Custom completions allow you to mix together two features of Nushell: custom commands and completions. With them, you’re able to create commands that handle the completions for positional parameters and flag parameters. These custom completions work both custom commands and known external, or extern, commands.

There are two parts to a custom command: the command that handles a completion and attaching this command to the type of another command using @.

Example custom completion

Let’s look at an example:

  1. > def animals [] { ["cat", "dog", "eel" ] }
  2. > def my-command [animal: string@animals] { print $animal }
  3. >| my-command
  4. cat dog eel

In the first line, we create a custom command that will return a list of three different animals. These are the values we’d like to use in the completion. Once we’ve created this command, we can now use it to provide completions for other custom commands and externs.

In the second line, we use string@animals. This tells Nushell two things: the shape of the argument for type-checking and the custom completion to use if the user wants to complete values at that position.

On the third line, we type the name of our custom command my-command followed by hitting space and then the <tab> key.
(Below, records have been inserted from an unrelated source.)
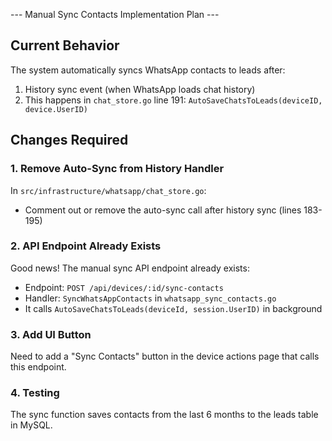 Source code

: --- Manual Sync Contacts Implementation Plan ---

## Current Behavior
The system automatically syncs WhatsApp contacts to leads after:
1. History sync event (when WhatsApp loads chat history)
2. This happens in `chat_store.go` line 191: `AutoSaveChatsToLeads(deviceID, device.UserID)`

## Changes Required

### 1. Remove Auto-Sync from History Handler
In `src/infrastructure/whatsapp/chat_store.go`:
- Comment out or remove the auto-sync call after history sync (lines 183-195)

### 2. API Endpoint Already Exists
Good news! The manual sync API endpoint already exists:
- Endpoint: `POST /api/devices/:id/sync-contacts`
- Handler: `SyncWhatsAppContacts` in `whatsapp_sync_contacts.go`
- It calls `AutoSaveChatsToLeads(deviceId, session.UserID)` in background

### 3. Add UI Button
Need to add a "Sync Contacts" button in the device actions page that calls this endpoint.

### 4. Testing
The sync function saves contacts from the last 6 months to the leads table in MySQL. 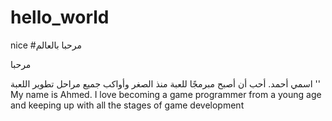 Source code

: # hello_world
nice
#مرحبا بالعالم

مرحبا

اسمي أحمد. أحب أن أصبح مبرمجًا للعبة منذ الصغر وأواكب جميع مراحل تطوير اللعبة ''
My name is Ahmed. I love becoming a game programmer from a young age and keeping up with all the stages of game development
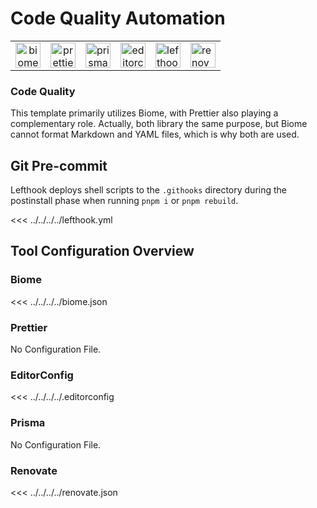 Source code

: # Code Quality Automation

|                                                           |                                                                 |                                                             |                                                                         |                                                                 |                                                                 |
| :-------------------------------------------------------: | :-------------------------------------------------------------: | :---------------------------------------------------------: | :---------------------------------------------------------------------: | --------------------------------------------------------------- | --------------------------------------------------------------- |
| <img src="/images/libs/biome.png" alt="biome" width="40"> | <img src="/images/libs/prettier.png" alt="prettier" width="40"> | <img src="/images/libs/prisma.png" alt="prisma" width="40"> | <img src="/images/libs/editorconfig.png" alt="editorconfig" width="40"> | <img src="/images/libs/lefthook.png" alt="lefthook" width="40"> | <img src="/images/libs/renovate.png" alt="renovate" width="40"> |

### Code Quality

This template primarily utilizes Biome, with Prettier also playing a complementary role. Actually, both library the same purpose, but Biome cannot format Markdown and YAML files, which is why both are used.

## Git Pre-commit

Lefthook deploys shell scripts to the `.githooks` directory during the postinstall phase when running `pnpm i` or `pnpm rebuild`.

<<< ../../../../lefthook.yml

## Tool Configuration Overview

### Biome

<<< ../../../../biome.json

### Prettier

No Configuration File.

### EditorConfig

<<< ../../../../.editorconfig

### Prisma

No Configuration File.

### Renovate

<<< ../../../../renovate.json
This brings up our completions. Custom completions work the same as other completions in the system, allowing you to type e followed by the <tab> key and get “eel” automatically completed.

Modules and custom completions

You may prefer to keep your custom completions away from the public API for your code. For this, you can combine modules and custom completions.
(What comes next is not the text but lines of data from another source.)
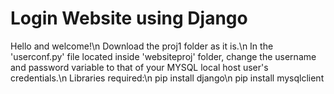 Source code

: # Login Website using Django
Hello and welcome!\n
Download the proj1 folder as it is.\n
In the 'userconf.py' file located inside 'websiteproj' folder, change the username and password variable to that of your MYSQL local host user's credentials.\n
Libraries required:\n
  pip install django\n
  pip install mysqlclient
Let’s take the example above and put it into a module:

  1. module commands {
  2. def animals [] {
  3. ["cat", "dog", "eel" ]
  4. }
  5. export def my-command [animal: string@animals] {
  6. print $animal
  7. }
  8. }

In our module, we’ve chosen to export only the custom command my-command but not the custom completion animals. This allows users of this module to call the command, and even use the custom completion logic, without having access the the custom completion. This keeps the API cleaner, while still offering all the same benefits.

This is possible because custom completion tags using @ are locked-in as the command is first parsed.
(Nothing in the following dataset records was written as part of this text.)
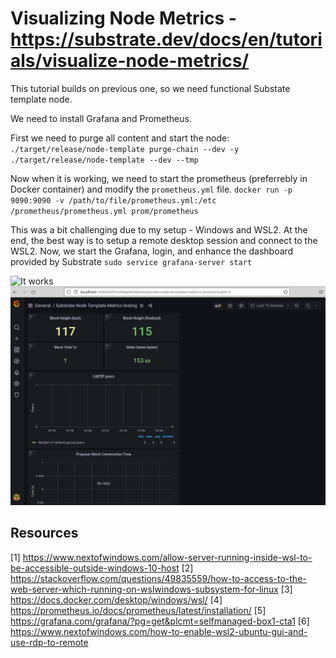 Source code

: # Visualizing Node Metrics - https://substrate.dev/docs/en/tutorials/visualize-node-metrics/
This tutorial builds on previous one, so we need functional Substate template node.

We need to install Grafana and Prometheus. 

First we need to purge all content and start the node: 
`./target/release/node-template purge-chain --dev -y`
`./target/release/node-template --dev --tmp`

Now when it is working, we need to start the prometheus (preferrebly in Docker container) and modify the `prometheus.yml` file. 
`docker run -p 9090:9090 -v /path/to/file/prometheus.yml:/etc /prometheus/prometheus.yml prom/prometheus`

This was a bit challenging due to my setup - Windows and WSL2.
At the end, the best way is to setup a remote desktop session and connect to the WSL2. 
Now, we start the Grafana, login, and enhance the dashboard provided by Substrate
`sudo service grafana-server start`

![It works](https://github.com/pannetusil/polkadot_hack/blob/main/figs/Tut2_response.PNG)
![It works](https://github.com/pannetusil/polkadot_hack/blob/main/figs/Tut2_dashboard.PNG)


## Resources
[1] https://www.nextofwindows.com/allow-server-running-inside-wsl-to-be-accessible-outside-windows-10-host
[2] https://stackoverflow.com/questions/49835559/how-to-access-to-the-web-server-which-running-on-wslwindows-subsystem-for-linux
[3] https://docs.docker.com/desktop/windows/wsl/
[4] https://prometheus.io/docs/prometheus/latest/installation/
[5] https://grafana.com/grafana/?pg=get&plcmt=selfmanaged-box1-cta1
[6] https://www.nextofwindows.com/how-to-enable-wsl2-ubuntu-gui-and-use-rdp-to-remote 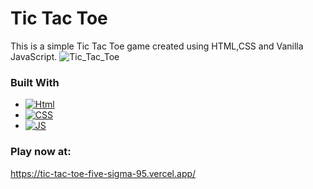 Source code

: # Tic Tac Toe

This is a simple Tic Tac Toe game created using HTML,CSS and Vanilla JavaScript.
![Tic_Tac_Toe](https://github.com/user-attachments/assets/f6b6cbf3-aded-4869-bbae-c2f916733f0e)



### Built With

- [![Html][Html]][Html-url]
- [![CSS][CSS]][CSS-url]
- [![JS][JS]][JS-url]

### Play now at: 
https://tic-tac-toe-five-sigma-95.vercel.app/


[Html]: https://img.shields.io/badge/html5-%23E34F26.svg?style=for-the-badge&logo=html5&logoColor=white
[Html-url]: https://html.spec.whatwg.org/
[CSS]: https://img.shields.io/badge/css3-%231572B6.svg?style=for-the-badge&logo=css3&logoColor=white
[CSS-url]: https://www.w3.org/
[JS]: https://img.shields.io/badge/javascript-%23323330.svg?style=for-the-badge&logo=javascript&logoColor=%23F7DF1E
[JS-url]: https://www.ecma-international.org/
[Game]:https://tic-tac-toe-five-sigma-95.vercel.app/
Custom completion and extern

A powerful combination is adding custom completions to known extern commands. These work the same way as adding a custom completion to a custom command: by creating the custom completion and then attaching it with a @ to the type of one of the positional or flag arguments of the extern.

If you look closely at the examples in the default config, you’ll see this:

  1. export extern "git push" [
  2. remote?: string@"nu-complete git remotes", # the name of the remote
  3. refspec?: string@"nu-complete git branches"# the branch / refspec
  4. ...
  5. ]

Custom completions will serve the same role in this example as in the previous examples. The examples above call into two different custom completions, based on the position the user is currently in.